Filha. Eu também. Fui o primeiro homem a se apaixonar por você, e se há uma coisa certa é que nenhum outro a amará mais do que eu, por mais que a ame. Sua pequena mala. Quando ela está em casa o papai fica muito feliz. A cabeleira rebelde ruiva vai dominar e alegrar a casa. Um dia você terá idéia de como ver a seu lado as trapalhadas de Michael e Dwight, ou as de Joey e seus amigos, tornou a vida do papai melhor. O jeito furtivo como olho com adoração para você quando você está entretida com Michael. Se você um dia ler o que estou escrevendo, queria que você levasse sempre essa imagem com você: meu olhar furtivo e amoroso para você. Gosto da forma sutil como você cobra minha atenção ao ver as comédias, quando ameaço pegar um livro ou uma revista, e gosto ainda mais quando você coloca seu travesseiro na barriga do papai e põe sua pequena cabeça dourada nele.
Nada nos tirará isso, filha. Pode parecer bobagem o que estou escrevendo, mas o tempo vai mostrar a importância das nossas noites cômicas.
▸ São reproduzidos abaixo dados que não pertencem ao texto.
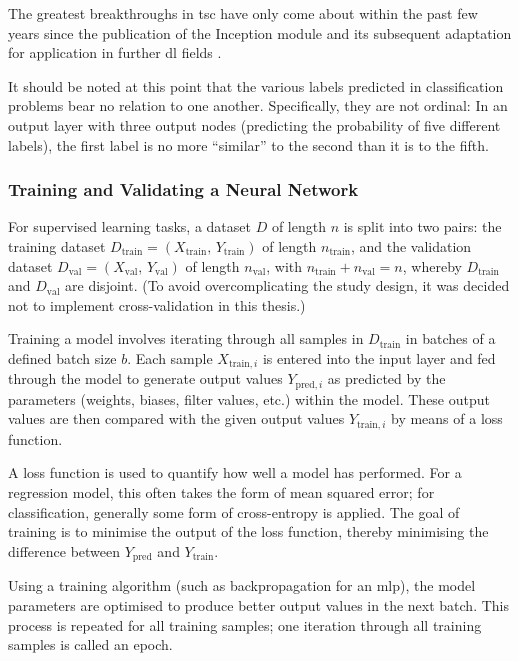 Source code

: The greatest breakthroughs in \ac{tsc} have only come about within the past few years since the publication of the Inception module \cite[]{szegedy_going_2014} and its subsequent adaptation for application in further \ac{dl} fields \cite{ismail_fawaz_deep_2019, fawaz_inceptiontime_2019}.

It should be noted at this point that the various labels predicted in classification problems bear no relation to one another. Specifically, they are not ordinal: In an output layer with three output nodes (predicting the probability of five different labels), the first label is no more ``similar'' to the second than it is to the fifth.

\subsubsection{Training and Validating a Neural Network}
For supervised learning tasks, a dataset \(D\) of length \(n\) is split into two pairs: the training dataset \(D_{\text{train}} = \left(X_{\text{train}},\,Y_{\text{train}}\right)\) of length \(n_{\text{train}}\), and the validation dataset \(D_{\text{val}} = \left(X_{\text{val}},\,Y_{\text{val}}\right)\) of length \(n_{\text{val}}\), with \(n_{\text{train}} + n_{\text{val}} = n\), whereby \(D_{\text{train}}\) and \(D_{\text{val}}\) are disjoint. (To avoid overcomplicating the study design, it was decided not to implement cross-validation in this thesis.)

Training a model involves iterating through all samples in \(D_{\text{train}}\) in batches of a defined batch size \(b\). Each sample \(X_{\text{train}, i}\) is entered into the input layer and fed through the model to generate output values \(Y_{\text{pred}, i}\) as predicted by the parameters (weights, biases, filter values, etc.) within the model. These output values are then compared with the given output values \(Y_{\text{train}, i}\) by means of a loss function.

A loss function is used to quantify how well a model has performed. For a regression model, this often takes the form of mean squared error; for classification, generally some form of cross-entropy is applied. The goal of training is to minimise the output of the loss function, thereby minimising the difference between \(Y_{\text{pred}}\) and \(Y_{\text{train}}\).

Using a training algorithm (such as backpropagation for an \ac{mlp}), the model parameters are optimised to produce better output values in the next batch. This process is repeated for all training samples; one iteration through all training samples is called an epoch. \cite[]{kirk_thoughtful_2017}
Com Camila, agora adolescente, em Londres

Mais para a frente vou colocar Rei Leão para vermos juntos. Lembro que você chorou na primeira vez, mas na segunda talvez a gente consiga alguma coisa além das lágrimas. Ali há uma lição, assim como na mensagem do professor que está morrendo. O ciclo da vida. Me ocorreu uma frase de um filósofo chamado Sêneca que levo sempre na mente. Ele estava escrevendo a um discípulo, Lucílio. “Por mais que te espantes, aprender a viver não é mais que aprender a morrer.” Passamos tanto tempo atormentados pela idéia da morte, esmagados pela finitude das coisas, que morremos mil mortes antes de finalmente morrermos. Este o sentido da frase da Sêneca. Espero que você um dia você leia Sêneca, filha. Viver sem o terror da morte é viver uma vida bela, não importa a quantidade de anos. É esse o ensinamento de Sêneca, e também o do professor americano. As pessoas pensam que falar de morte é mórbido, mas não é, filha. O que na verdade faz mal é não falar de morte, como se ela não existisse. Se falamos dela, se a encaramos com naturalidade, vivemos uma vida boa. Se fingimos que ela não existe, somos esmagados pelo seu fantasma a cada dia.

A cena do Rei Leão que quero ver com você é aquela em que o Simba e seu pai contemplam do alto da montanha a imensidão do céu e as estrelas. De alguma forma estarei ali, sempre olhando por você, diz o pai a Simba com voz grave e firme, cheio de força e sabedoria. Eu também estarei ali sempre olhando por você, Camila, pedaço adorado de mim.